10.10 Gradient clipping and gradient noise
Even with a careful schedule, individual gradients can be very large. RNNs are notorious for exploding gradients; Transformers occasionally produce loss spikes from a single bad batch. Gradient clipping caps the magnitude of the update.
Norm clipping
Compute the global gradient norm $\|g\|_2$. If it exceeds a threshold $c$, rescale:
$$g \leftarrow g \cdot \min\!\left(1, \frac{c}{\|g\|_2}\right).$$
This preserves the direction of the gradient and only attenuates its magnitude. Pascanu, Mikolov and Bengio (2013) introduced this for RNNs to control the exploding gradient problem in BPTT.
Typical thresholds: $c = 1.0$ for Transformers, $c = 5.0$ for RNNs. The right value depends on architecture; monitor the actual gradient norms during a pilot run and set $c$ slightly above the typical max.
Value clipping
Clip each element individually: $g_i \leftarrow \mathrm{clip}(g_i, -c, c)$. This is more aggressive but distorts the gradient direction. Generally norm clipping is preferred.

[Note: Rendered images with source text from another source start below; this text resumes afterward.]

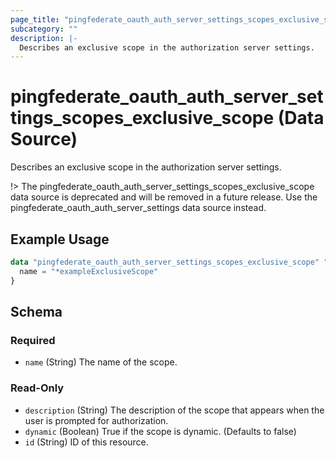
 ```yaml
---
page_title: "pingfederate_oauth_auth_server_settings_scopes_exclusive_scope Data Source - terraform-provider-pingfederate"
subcategory: ""
description: |-
  Describes an exclusive scope in the authorization server settings.
---
```


# pingfederate_oauth_auth_server_settings_scopes_exclusive_scope (Data Source)

Describes an exclusive scope in the authorization server settings.

!> The pingfederate_oauth_auth_server_settings_scopes_exclusive_scope data source is deprecated and will be removed in a future release. Use the pingfederate_oauth_auth_server_settings data source instead.

## Example Usage

```terraform
data "pingfederate_oauth_auth_server_settings_scopes_exclusive_scope" "myOauthAuthServerSettingsScopesExclusiveScope" {
  name = "*exampleExclusiveScope"
}
```

<!-- schema generated by tfplugindocs -->
## Schema

### Required

- `name` (String) The name of the scope.

### Read-Only

- `description` (String) The description of the scope that appears when the user is prompted for authorization.
- `dynamic` (Boolean) True if the scope is dynamic. (Defaults to false)
- `id` (String) ID of this resource.
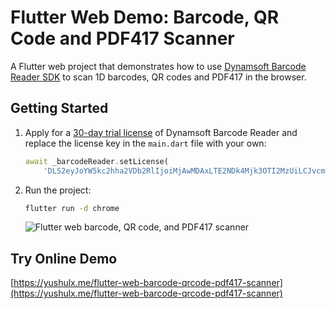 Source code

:# Flutter Web Demo: Barcode, QR Code and PDF417 Scanner

A Flutter web project that demonstrates how to use [Dynamsoft Barcode Reader SDK](https://www.dynamsoft.com/barcode-reader/overview/) to scan 1D barcodes, QR codes and PDF417 in the browser.

## Getting Started
1. Apply for a [30-day trial license](https://www.dynamsoft.com/customer/license/trialLicense/?product=dbr) of Dynamsoft Barcode Reader and replace the license key in the `main.dart` file with your own:

    ```dart
    await _barcodeReader.setLicense(
        'DLS2eyJoYW5kc2hha2VDb2RlIjoiMjAwMDAxLTE2NDk4Mjk3OTI2MzUiLCJvcmdhbml6YXRpb25JRCI6IjIwMDAwMSIsInNlc3Npb25QYXNzd29yZCI6IndTcGR6Vm05WDJrcEQ5YUoifQ==');
    ```

2. Run the project:

    ```bash
    flutter run -d chrome
    ```

    ![Flutter web barcode, QR code, and PDF417 scanner](https://www.dynamsoft.com/codepool/img/2023/02/flutter-web-barcode-qr-pdf417-scanner.png)
    
## Try Online Demo
[https://yushulx.me/flutter-web-barcode-qrcode-pdf417-scanner](https://yushulx.me/flutter-web-barcode-qrcode-pdf417-scanner)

Per-layer or per-parameter clipping
Some variants clip per layer or even per parameter. Useful when gradient magnitudes vary widely across the network, common in very deep models.
Gradient noise
Neelakantan et al. (2015) suggested adding Gaussian noise to gradients: $g \leftarrow g + \mathcal{N}(0, \sigma_t^2 I)$, with $\sigma_t = c/(1+t)^\gamma$. This is the analogue of simulated annealing: extra noise helps escape sharp local minima. Rarely used in modern practice, implicit SGD noise plus dropout typically suffices, but worth knowing about.